Air-drying conditions herein refer to a state in which fibroblasts inoculated into the biocompatible scaffold are present in the liquid and keratinocytes are completely exposed to the air (see FIG. 7A).

Semi-drying conditions as used herein refer to a condition in which fibroblasts and keratinocytes inoculated in a biocompatible scaffold are covered with a culture medium of the minimum height possible (see FIG. 7B). In this condition, the vesicle is covered as thinly as possible just above the cell layer, and the elements affecting the cell layer act through the culture medium and the air.

Intracellular culture conditions herein refers to a state in which fibroblasts and keratinocytes inoculated in a biocompatible scaffold are covered with a culture medium of the maximum possible height (see FIG. 7C). In this condition, factors affecting the cell layer act through the culture medium.

As mentioned above, according to a preferred embodiment of the present invention the initial coculture is carried out under in-liquid culture conditions and the late co-culture is carried out under air-dry conditions. The duration of the initial co-culture is 1-20 days, preferably 2 -10 days, more preferably 3-9 days, most preferably 6-7 days. The period of late coculture is 1-20 days, preferably 2-10 days, more preferably 3-9 days, and most preferably 6-7 days.
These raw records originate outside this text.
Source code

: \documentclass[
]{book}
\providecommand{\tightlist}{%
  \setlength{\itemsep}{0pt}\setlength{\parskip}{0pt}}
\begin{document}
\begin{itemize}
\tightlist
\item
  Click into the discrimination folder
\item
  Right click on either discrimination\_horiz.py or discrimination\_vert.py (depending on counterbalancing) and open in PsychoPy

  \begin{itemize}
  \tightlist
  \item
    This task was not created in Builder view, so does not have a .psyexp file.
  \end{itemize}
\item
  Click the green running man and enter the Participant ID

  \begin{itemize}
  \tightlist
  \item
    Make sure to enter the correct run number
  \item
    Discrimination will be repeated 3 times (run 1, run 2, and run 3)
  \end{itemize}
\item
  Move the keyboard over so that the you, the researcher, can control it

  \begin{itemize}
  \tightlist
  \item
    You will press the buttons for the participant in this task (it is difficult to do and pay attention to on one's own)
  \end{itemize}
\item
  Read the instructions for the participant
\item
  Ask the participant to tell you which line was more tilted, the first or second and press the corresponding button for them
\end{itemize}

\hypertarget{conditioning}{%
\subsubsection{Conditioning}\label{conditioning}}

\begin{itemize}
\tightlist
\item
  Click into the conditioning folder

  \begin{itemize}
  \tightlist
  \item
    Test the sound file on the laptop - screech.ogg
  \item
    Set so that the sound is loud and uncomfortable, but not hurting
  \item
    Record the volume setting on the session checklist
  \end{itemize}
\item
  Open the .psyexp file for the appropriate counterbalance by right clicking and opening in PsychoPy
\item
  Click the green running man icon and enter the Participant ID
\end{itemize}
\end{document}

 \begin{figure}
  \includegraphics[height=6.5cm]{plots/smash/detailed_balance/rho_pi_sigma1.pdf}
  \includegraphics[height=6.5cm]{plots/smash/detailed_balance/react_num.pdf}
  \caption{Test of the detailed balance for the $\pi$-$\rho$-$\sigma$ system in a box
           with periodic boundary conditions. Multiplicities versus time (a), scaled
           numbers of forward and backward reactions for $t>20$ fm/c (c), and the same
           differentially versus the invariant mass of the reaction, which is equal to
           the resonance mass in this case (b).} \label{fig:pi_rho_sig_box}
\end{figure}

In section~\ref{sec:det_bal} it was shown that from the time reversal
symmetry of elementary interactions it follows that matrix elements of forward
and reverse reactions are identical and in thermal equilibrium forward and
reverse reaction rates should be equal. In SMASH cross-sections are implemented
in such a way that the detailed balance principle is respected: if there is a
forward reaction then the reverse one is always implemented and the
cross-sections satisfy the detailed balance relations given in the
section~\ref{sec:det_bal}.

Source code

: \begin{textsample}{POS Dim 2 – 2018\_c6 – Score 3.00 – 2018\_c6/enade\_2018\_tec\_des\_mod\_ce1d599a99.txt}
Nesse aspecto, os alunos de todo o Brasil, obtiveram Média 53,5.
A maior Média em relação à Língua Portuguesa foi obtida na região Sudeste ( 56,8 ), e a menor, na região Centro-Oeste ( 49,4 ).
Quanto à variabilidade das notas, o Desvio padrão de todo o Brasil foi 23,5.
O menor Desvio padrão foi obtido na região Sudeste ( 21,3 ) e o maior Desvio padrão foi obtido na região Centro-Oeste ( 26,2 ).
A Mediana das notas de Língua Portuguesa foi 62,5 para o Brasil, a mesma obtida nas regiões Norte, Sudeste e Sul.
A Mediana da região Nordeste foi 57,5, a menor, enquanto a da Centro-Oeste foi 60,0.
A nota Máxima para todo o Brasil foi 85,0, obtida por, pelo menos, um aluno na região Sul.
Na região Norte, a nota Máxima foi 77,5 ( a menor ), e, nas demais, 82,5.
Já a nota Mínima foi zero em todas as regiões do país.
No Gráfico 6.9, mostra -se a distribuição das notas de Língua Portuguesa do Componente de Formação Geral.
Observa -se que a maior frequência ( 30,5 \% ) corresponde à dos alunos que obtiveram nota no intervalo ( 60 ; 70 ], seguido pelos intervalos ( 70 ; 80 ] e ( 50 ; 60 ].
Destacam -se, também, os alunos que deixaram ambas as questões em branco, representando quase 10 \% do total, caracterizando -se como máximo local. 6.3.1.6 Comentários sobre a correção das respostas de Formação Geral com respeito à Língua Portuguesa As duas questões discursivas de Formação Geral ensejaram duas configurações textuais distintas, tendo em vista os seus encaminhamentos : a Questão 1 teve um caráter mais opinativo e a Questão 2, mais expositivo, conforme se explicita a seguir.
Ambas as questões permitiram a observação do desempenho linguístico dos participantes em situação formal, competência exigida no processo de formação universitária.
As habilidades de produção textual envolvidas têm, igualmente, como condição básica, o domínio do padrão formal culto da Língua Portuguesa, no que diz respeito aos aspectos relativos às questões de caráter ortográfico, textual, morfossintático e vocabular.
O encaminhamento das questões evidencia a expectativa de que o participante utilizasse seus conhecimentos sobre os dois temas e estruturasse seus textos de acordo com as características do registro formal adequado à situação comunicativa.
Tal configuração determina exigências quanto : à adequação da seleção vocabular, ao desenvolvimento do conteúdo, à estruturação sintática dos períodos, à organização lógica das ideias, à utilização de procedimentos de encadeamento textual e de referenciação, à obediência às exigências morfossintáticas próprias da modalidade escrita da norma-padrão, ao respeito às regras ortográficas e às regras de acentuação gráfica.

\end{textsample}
The medium used in the co-culture may be any one commonly used in the culture of animal cells in the art. For example, a medium in which FBS is added to a 3: 1 mixed medium of KGM, FGM, DMEM, MEM, F-12, RPMI, and DMEM: F12 may be used. Preferably, initial culture of coculture (cultivation under in-liquid conditions) is carried out using KGM, and late culture (cultivation under air-dry conditions) is added with 10% FBS to a 3: 1 mixed medium of DMEM: F12. Using the prepared medium.
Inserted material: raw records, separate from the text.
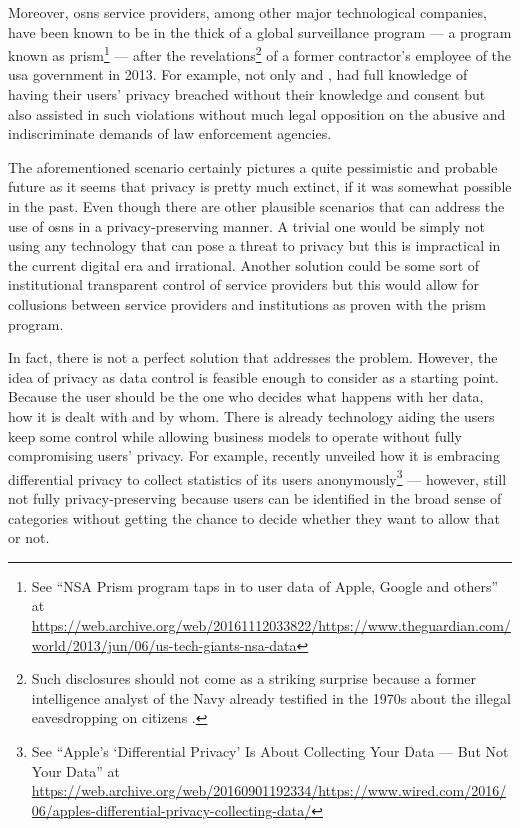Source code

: Moreover, \acp{osn} service providers, among other major technological companies, 
have been known to be in the thick of a global surveillance program --- a program 
known as \Ac{prism}\footnote{See ``NSA Prism program taps in to user data of Apple, Google and others'' at \url{https://web.archive.org/web/20161112033822/https://www.theguardian.com/world/2013/jun/06/us-tech-giants-nsa-data}} --- 
after the revelations\footnote{Such disclosures should not come as a striking surprise 
because a former intelligence analyst of the  Navy already testified in 
the 1970s about the illegal eavesdropping on  citizens \cite{Bamford14}.} 
of a former contractor's employee of the \ac{usa} government in 2013. For example, 
not only \Facebook and \Google, had full knowledge of having their users' privacy 
breached without their knowledge and consent but also assisted in such violations 
without much legal opposition on the abusive and indiscriminate demands of law enforcement 
agencies.

The aforementioned scenario certainly pictures a quite pessimistic and probable 
future as it seems that privacy is pretty much extinct, if it was somewhat possible 
in the past. Even though there are other plausible scenarios that can address the 
use of \acp{osn} in a privacy-preserving manner. A trivial one would be simply not 
using any technology that can pose a threat to privacy but this is impractical in 
the current digital era and irrational. Another solution could be some sort of institutional 
transparent control of service providers but this would allow for collusions between 
service providers and institutions as proven with the \ac{prism} program.

In fact, there is not a perfect solution that addresses the problem. However, the 
idea of privacy as data control is feasible enough to consider as a starting point. 
Because the user should be the one who decides what happens with her data, how it 
is dealt with and by whom. There is already technology aiding the users keep some 
control while allowing business models to operate without fully compromising users' 
privacy. For example, \Apple recently unveiled how it is embracing differential 
privacy to collect statistics of its users anonymously\footnote{See ``Apple's `Differential Privacy' Is About Collecting Your Data --- But Not Your Data'' at \url{https://web.archive.org/web/20160901192334/https://www.wired.com/2016/06/apples-differential-privacy-collecting-data/}} 
--- however, still not fully privacy-preserving because users can be identified 
in the broad sense of categories without getting the chance to decide whether they 
want to allow that or not.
Meanwhile, the present invention is applied not only to biocompatible scaffolds coated with collagen but also to biocompatible scaffolds not coated with collagen. When the present invention is applied to the collagen uncoated scaffold, it is preferably inoculated with fibroblasts and cultured to some extent and then co-cultured with keratinocytes. According to this variant, the present invention comprises the steps of (i) inoculating and culturing fibroblasts into a biocompatible scaffold; (Ii) inoculating the keratinocytes into the scaffold; (Iii) co-culturing the inoculated fibroblasts and the keratinocytes. The culture of step (iii) is preferably in solution culture. The incubation period is 1-20 days, preferably 2-10 days, more preferably 3-9 days, and most preferably 6-7 days. The culture of step (ii) is preferably carried out in liquid culture at the beginning, and is preferably carried out in air-drying conditions. The period of initial coculture is 1-20 days, preferably 2-10 days, more preferably 3-9 days, most preferably 6-7 days. The period of late coculture is 1-20 days, preferably 2-10 days, more preferably 3-9 days, and most preferably 6-7 days.

As a result of culturing in the biocompatible scaffold through the above process, not only the cultivation efficiency of fibroblasts and keratinocytes is very excellent, but also keratinocytes are moved to the upper side of the scaffold. It is shown that the keratinocyte-fibroblast-scaffold complex formed by the method of the invention can be very usefully used as a skin substitute.

According to another aspect of the present invention, the present invention comprises a biocompatible scaffold, fibroblasts and keratinocytes, and provides an artificial skin substitute prepared by the co-culture method.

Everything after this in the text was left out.